→ EXERCISE PROMPT
Each line of the listing where "diagonal" appears should be reported.

━━ SUPPLIED ENTRIES

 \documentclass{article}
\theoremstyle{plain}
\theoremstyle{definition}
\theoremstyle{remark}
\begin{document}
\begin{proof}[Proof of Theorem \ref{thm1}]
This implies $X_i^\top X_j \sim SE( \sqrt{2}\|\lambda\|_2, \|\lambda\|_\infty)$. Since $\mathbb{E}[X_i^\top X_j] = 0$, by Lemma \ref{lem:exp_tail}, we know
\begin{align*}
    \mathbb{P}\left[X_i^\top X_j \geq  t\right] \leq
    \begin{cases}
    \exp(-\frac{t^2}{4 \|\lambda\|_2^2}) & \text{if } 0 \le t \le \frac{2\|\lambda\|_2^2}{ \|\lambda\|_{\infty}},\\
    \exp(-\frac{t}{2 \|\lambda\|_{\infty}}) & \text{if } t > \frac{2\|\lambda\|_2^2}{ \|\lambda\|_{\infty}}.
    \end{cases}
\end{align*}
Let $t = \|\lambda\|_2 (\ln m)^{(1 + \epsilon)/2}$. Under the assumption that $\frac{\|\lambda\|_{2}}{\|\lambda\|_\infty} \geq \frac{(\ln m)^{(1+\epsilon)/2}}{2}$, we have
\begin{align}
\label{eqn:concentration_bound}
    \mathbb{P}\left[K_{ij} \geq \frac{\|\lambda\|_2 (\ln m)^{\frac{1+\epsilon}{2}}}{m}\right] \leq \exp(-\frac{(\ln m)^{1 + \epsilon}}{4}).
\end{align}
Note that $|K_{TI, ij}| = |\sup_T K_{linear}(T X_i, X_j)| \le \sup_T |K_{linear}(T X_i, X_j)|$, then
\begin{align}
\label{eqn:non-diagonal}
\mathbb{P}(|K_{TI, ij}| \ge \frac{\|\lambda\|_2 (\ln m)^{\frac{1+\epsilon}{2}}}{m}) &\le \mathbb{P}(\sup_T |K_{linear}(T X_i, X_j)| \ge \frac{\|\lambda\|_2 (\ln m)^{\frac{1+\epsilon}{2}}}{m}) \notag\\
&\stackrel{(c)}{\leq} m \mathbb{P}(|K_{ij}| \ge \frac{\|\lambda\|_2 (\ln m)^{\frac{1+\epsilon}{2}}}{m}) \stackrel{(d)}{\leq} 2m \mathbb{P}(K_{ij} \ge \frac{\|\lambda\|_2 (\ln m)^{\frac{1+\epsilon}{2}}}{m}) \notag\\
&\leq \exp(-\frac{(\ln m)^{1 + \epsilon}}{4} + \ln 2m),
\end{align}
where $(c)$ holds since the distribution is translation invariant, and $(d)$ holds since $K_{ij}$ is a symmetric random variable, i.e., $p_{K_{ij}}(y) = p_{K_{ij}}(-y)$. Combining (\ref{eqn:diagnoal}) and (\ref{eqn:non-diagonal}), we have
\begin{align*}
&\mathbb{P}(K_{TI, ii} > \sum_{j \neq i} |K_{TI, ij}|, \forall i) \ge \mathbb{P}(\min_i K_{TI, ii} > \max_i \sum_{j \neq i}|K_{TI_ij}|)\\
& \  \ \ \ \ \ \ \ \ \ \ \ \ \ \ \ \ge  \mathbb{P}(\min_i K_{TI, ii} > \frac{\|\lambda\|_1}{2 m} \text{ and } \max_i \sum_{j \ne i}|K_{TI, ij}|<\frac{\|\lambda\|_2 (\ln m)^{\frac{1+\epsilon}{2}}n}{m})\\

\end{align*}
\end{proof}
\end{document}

━━━━

→ SOLVED EXERCISE
\label{eqn:non-diagonal}
where $(c)$ holds since the distribution is translation invariant, and $(d)$ holds since $K_{ij}$ is a symmetric random variable, i.e., $p_{K_{ij}}(y) = p_{K_{ij}}(-y)$. Combining (\ref{eqn:diagnoal}) and (\ref{eqn:non-diagonal}), we have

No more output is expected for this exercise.